The IRS are under serious budgetary duress — any additional funds they can ‘harvest’ from the unwary mean they can delay laying off people a bit longer. They’ve become just like those Soviet soldiers stationed in East Germany after the change — no funds from home, so they had to resort to robbing people just to eat. So it’s understandable that they’d go after people like this guy, who even founded a PFIC in Turks and Caicos.
If it can be shown that the guy did nothing wrong, then that would be teeing up the case for a simple slam dunk by the president. Remember 26 USC 891 is there waiting for him to (threaten to) use. Were he to use it, there would be rioting in the streets. Were he to threaten to use it, Congress would simply block on all the other ‘important work’ in the hopper for them to screw up (even though their screwing up is sadly almost a foregone conclusion). So he has no choice but to sit back and watch things develop.
In the mean time, as Nononymous alludes, the best thing would be to insure such actions are seen as the sort of extraterritorial overreach that puts Americans at a disadvantage. Even better is to cast things so simply that even the US mainstream media can understand it.
I had a funny feeling this kind of thing was going to happen: the US suing a Canadian for over 1 million Canadian dollars. FBARs are a trap. In this case, not filing them. However, Mr. Pomerantz case is more complicated than most. The CBC news article indicates that he had a corporation in Turks and Caicos Islands and several Swiss bank accounts. This likely makes him a bigger target than most of us. Although I wouldn’t put it past the IRS to go after minnows for FBAR penalties.
I quickly held my nose and scanned the CBC comments and, predictably, there was far more outrage about the offshore accounts than about the IRS action. So I would exercise caution rather than make this guy the poster boy for US government injustice.
@nononymous,
Poster boy?
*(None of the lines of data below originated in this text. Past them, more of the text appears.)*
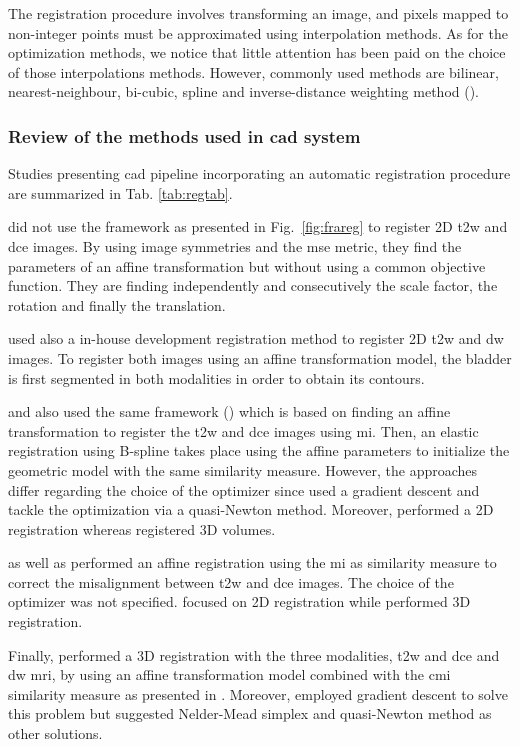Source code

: The registration procedure involves transforming an image, and pixels mapped to non-integer points must be approximated using interpolation methods. As for the optimization methods, we notice that little attention has been paid on the choice of those interpolations methods. However, commonly used methods are bilinear, nearest-neighbour, bi-cubic, spline and inverse-distance weighting method (\cite{Mitra2012}).

\subsubsection{Review of the methods used in \ac{cad} system}\label{subsubsec:regrev}

Studies presenting \ac{cad} pipeline incorporating an automatic registration procedure are summarized in Tab. \ref{tab:regtab}. 

\cite{Ampeliotis2007,Ampeliotis2008} did not use the framework as presented in Fig.~\ref{fig:frareg} to register 2D \ac{t2w} and \ac{dce} images. By using image symmetries and the \ac{mse} metric, they find the parameters of an affine transformation but without using a common objective function. They are finding independently and consecutively the scale factor, the rotation and finally the translation.

\cite{Giannini2013} used also a in-house development registration method to register 2D \ac{t2w} and \ac{dw} images. To register both images using an affine transformation model, the bladder is first segmented in both modalities in order to obtain its contours.

\cite{Giannini2013} and also \cite{Vos2010} used the same framework (\cite{Rueckert1999}) which is based on finding an affine transformation to register the \ac{t2w} and \ac{dce} images using \ac{mi}. Then, an elastic registration using B-spline takes place using the affine parameters to initialize the geometric model with the  same similarity measure. However, the approaches differ regarding the choice of the optimizer since \cite{Giannini2013} used a gradient descent and \cite{Vos2010} tackle the optimization via a quasi-Newton method. Moreover, \cite{Giannini2013} performed a 2D registration whereas \cite{Vos2010} registered 3D volumes.

\cite{Viswanath2008a,Viswanath2009} as well as \cite{Vos2008} performed an affine registration using the \ac{mi} as similarity measure to correct the misalignment between \ac{t2w} and \ac{dce} images. The choice of the optimizer was not specified. \cite{Viswanath2008a,Viswanath2009} focused on 2D registration while \cite{Vos2008} performed 3D registration.

Finally, \cite{Viswanath2011} performed a 3D registration with the three modalities, \ac{t2w} and \ac{dce} and \ac{dw} \ac{mri}, by using an affine transformation model combined with the \ac{cmi} similarity measure as presented in \cite{Chappelow2011}. Moreover, \cite{Chappelow2011} employed gradient descent to solve this problem but suggested Nelder-Mead simplex and quasi-Newton method as other solutions.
I never said that.
Look at the CBC article, it sounds like the violation of FBAR took place quite some time ago:
I am trying to do the math here, but those years are all beyond the Statute of Limitations (six years after June, 2010).
And here I thought I might go to the USA again after June 2018.
I’m not sure that this will be much help to the ADCS case. The Gov’t of Canada could say that it is not requiring Mr. Pomerantz to pay the IRS for FBAR fees. The fine, should he choose to pay it, is a demand from another country (US) which the Gov’t of Canada will not collect from someone who was a Canadian citizen when the taxes or fines were levied.
@Queenston,
The claim of damage however is not about whether Canada will make you pay it. It is about Canada giving information to a foreign country which will damage the citizen and resident of Canada. I.e., that person does not receive equal protection (from foreign governments) nor does the person benefit from the principles of justice with regard to their private information.
And further to that point, if Canada is going to kiss US butt on FATCA, how do we stop that same government from collecting the fine if the USA asks for it? Flaherty said that FATCA was unjust to Canadians, and yet, he signed the IGA.
@Petros
I realize you didn’t call him a poster boy, but others might. If he was living and working in the US on and off for a couple of years, and set up offshore corporations and Swiss bank accounts etc. then he’s not the archetypical lifelong Canadian resident about to lose his or her retirement savings, and will likely be perceived with less public sympathy.
New Amounts Involving Penalties
https://www.irs.gov/businesses/small-businesses-self-employed/report-of-foreign-bank-and-financial-accounts-fbar
So they adjust the penalties for inflation but do they adjust the reporting thresholds for accounts?
@Fred (B)
I see no mention of raised thresholds…..
@Petros
It doesn’t seem to me that FATCA was responsible for this guy’s troubles. We don’t know the whole story, of course, but we’re talking about FBAR fines dating back to 2007-09 and an audit in 2010, so it seems more likely that he disclosed the existence of the accounts himself – in which case Canada did not pass any information.
As to the point about how do we know that Canada won’t one day help the US collect – we don’t, which is why I always use the “currently” disclaimer. All manner of strange things could happen against which there is no defence – in a worst-case world the US could retroactively reject past renunciations and send us all huge tax bills and our governments could assist in collection. Not likely, but theoretically possible.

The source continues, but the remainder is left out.